Except for the lower triangular constraint on the attention matrices, the transformer architecture knows nothing about the relative positions of the tokens. Absent this constraint, the transformer essentially treats the data as an unordered set of tokens. This can actually be a feature! It allows the transformer to act on a wide range of datasets aside from just sequences. For example, transformers are often applied to images by chunking the image up into patches and embedding each one.

However, when the data posses some spatial or temporal structure, it is helpful to include that information in the embedding. A simple way to do so is to add position and content in the token,

\[\begin{align*} \mbx_t^{(0)} &= \mbc_t + \mbp_t, \end{align*}\]

where \(\mbc_t \in \reals^D\) is an embedding of the content and \(\mbp_t \in \reals^D\) encodes the position (e.g., with a set of sinusoidal basis functions).

Autoregressive Modeling#

To use a transformer for autoregressive modeling, we need to make predictions from the final layer’s representations.

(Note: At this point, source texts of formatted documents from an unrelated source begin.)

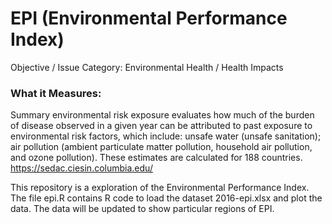 # EPI (Environmental Performance Index)
Objective / Issue Category: Environmental Health / Health Impacts

### What it Measures: <br>
Summary environmental risk exposure evaluates how much of the
burden of disease observed in a given year can be attributed to past exposure to
environmental risk factors, which include: unsafe water (unsafe sanitation); air pollution
(ambient particulate matter pollution, household air pollution, and ozone pollution).
These estimates are calculated for 188 countries. https://sedac.ciesin.columbia.edu/

This repository is a exploration of the Environmental Performance Index.
The file epi.R contains R code to load the dataset 2016-epi.xlsx and plot the data.
The data will be updated to show particular regions of EPI.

If the goal is to predict the next word label \(\ell_{t+1} \in \{1,\ldots,V\}\) based on encodings of past words \(\mbx_{1:t}^{(0)}\), where \(V\) is the vocabulary size, then we could use a categorical distribution,

\[\begin{align*} \ell_{t+1} &\sim \mathrm{Cat}(\mathrm{softmax}(\mbW \mbx_t^{(M)})) \end{align*}\]

where \(\mbW \in \reals^{V \times D}\). Like the hidden states in an RNN, the final layer’s representations \(\mbx_t^{(M)}\) combine information from all tokens up to and including index \(t\).

Training#

Training deep neural networks is somewhat of a dark art. Standard practice is to use the Adam optimizer with a bag of tricks including gradient clipping, learning rate annealing schedules, increasing minibatch sizes, dropout, etc. Generally, treat these algorithmic decisions as hyperparameters to be tuned. We won’t try to put any details in writing lest you overfit to them.

Conclusion#

Transformers are a workhorse of modern machine learning and key to many of the impressive advances over recent years. However, there are still areas for improvement. For example, the computational cost of attention is \(\cO(T^2)\), and a lot of work has gone into cutting that down. Likewise, while the transformer allows for predictions to be made in parallel across an entire sequence, sampling from the learned autoregressive model is still takes linear time. In the lectures ahead, we’ll discuss other recent architectures that address some of these concerns.